Teams of ‘ward walkers’ are spearheading efforts to get more patients discharged quickly from all North Yorkshire hospitals – and statistics show the tactics are working well.
Staff, officially called transfer of care co-ordinators, work alongside NHS colleagues to identify patients who are fit for discharge but will need support as they convalesce in the community.
They are able to put arrangements in place, ranging from short care-home stays to having volunteers help to get people’s own homes ready ahead of their return from hospital.
Without that support, they would have to stay in hospital longer, taking up beds which could be used for new patients.
Executive member for health and adult services, Cllr Michael Harrison, said: “There has been a lot of publicity over so-called ‘bed-blocking’ and the pressures on hospitals and adult social care recently.
“The reality is, in North Yorkshire we have been working to help alleviate this problem for some time by helping to get people out into the community, with the care they need.
“More recently, we have been working harder than ever, looking for better solutions, and doing as much as we can with as many partners as possible.

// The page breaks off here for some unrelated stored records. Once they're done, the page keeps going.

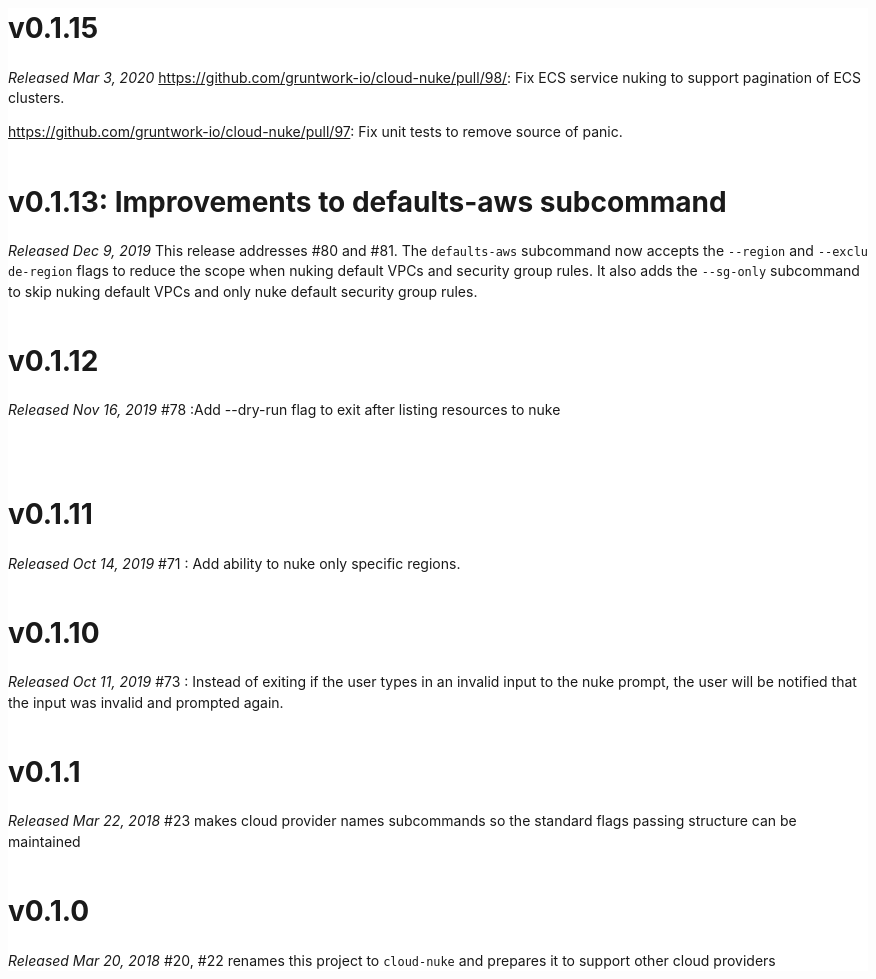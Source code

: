 # v0.1.15
_Released Mar 3, 2020_
https://github.com/gruntwork-io/cloud-nuke/pull/98/: Fix ECS service nuking to support pagination of ECS clusters.

https://github.com/gruntwork-io/cloud-nuke/pull/97: Fix unit tests to remove source of panic.
<br>

# v0.1.13: Improvements to defaults-aws subcommand
_Released Dec 9, 2019_
This release addresses #80 and #81. The `defaults-aws` subcommand now accepts the `--region` and `--exclude-region` flags to reduce the scope when nuking default VPCs and security group rules. It also adds the `--sg-only` subcommand to skip nuking default VPCs and only nuke default security group rules.
<br>

# v0.1.12
_Released Nov 16, 2019_
#78 :Add --dry-run flag to exit after listing resources to nuke

<br>

# v0.1.11
_Released Oct 14, 2019_
#71  : Add ability to nuke only specific regions.
<br>

# v0.1.10
_Released Oct 11, 2019_
#73 : Instead of exiting if the user types in an invalid input to the nuke prompt, the user will be notified that the input was invalid and prompted again.
<br>

# v0.1.1
_Released Mar 22, 2018_
#23 makes cloud provider names subcommands so the standard flags passing structure can be maintained
<br>

# v0.1.0
_Released Mar 20, 2018_
#20, #22 renames this project to `cloud-nuke` and prepares it to support other cloud providers
<br>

“The success of that approach is reflected in the increased numbers of people we have helped to get discharged from hospitals.
“In any given week, social care is supporting between 75 and 100 people to get home from hospital – that’s twice as many people as before the Covid-19 pandemic – and nearly 2,000 people have been assisted to get home since December.
“This has been made possible partly due to the financial support we have had from the Government’s Discharge Fund, but also due to additional investment from the council.
“That is good news for patients, because most people would rather be at home or at least staying in a caring environment, than remaining in hospital.
“It is also good news for the community at large, because it means there are more hospital beds available for those who might need them.”
All the main hospitals serving the county – Airedale, York, the Friarage, James Cook, Harrogate, Scarborough and York – are involved in the work. The scheme was instigated before the Covid-19 pandemic but has now been stepped up further.
Having council staff linked to – and often based in – hospitals, where they can see patients immediately and make accurate assessments of their needs, is regarded as key to this progress, because it means the correct level of support can be put in place quickly and smoothly.
In several areas of the county, additional money from the Government’s latest Discharge Fund has been used to expand community beds and other services.
In the Craven area, there are eight beds permanently available at the council-run Ashfield care home in Skipton, where people leaving Airedale Hospital, who are unable to return to their own homes immediately, can convalesce and undergo further rehabilitation.
In North Yorkshire, decisions have been taken to provide innovative solutions with intermediate care, including support for the voluntary sector. That includes the Home from Hospital service, which helps to ensure patients’ homes are suitable for their return from hospital with essentials like fresh groceries, and community transport schemes.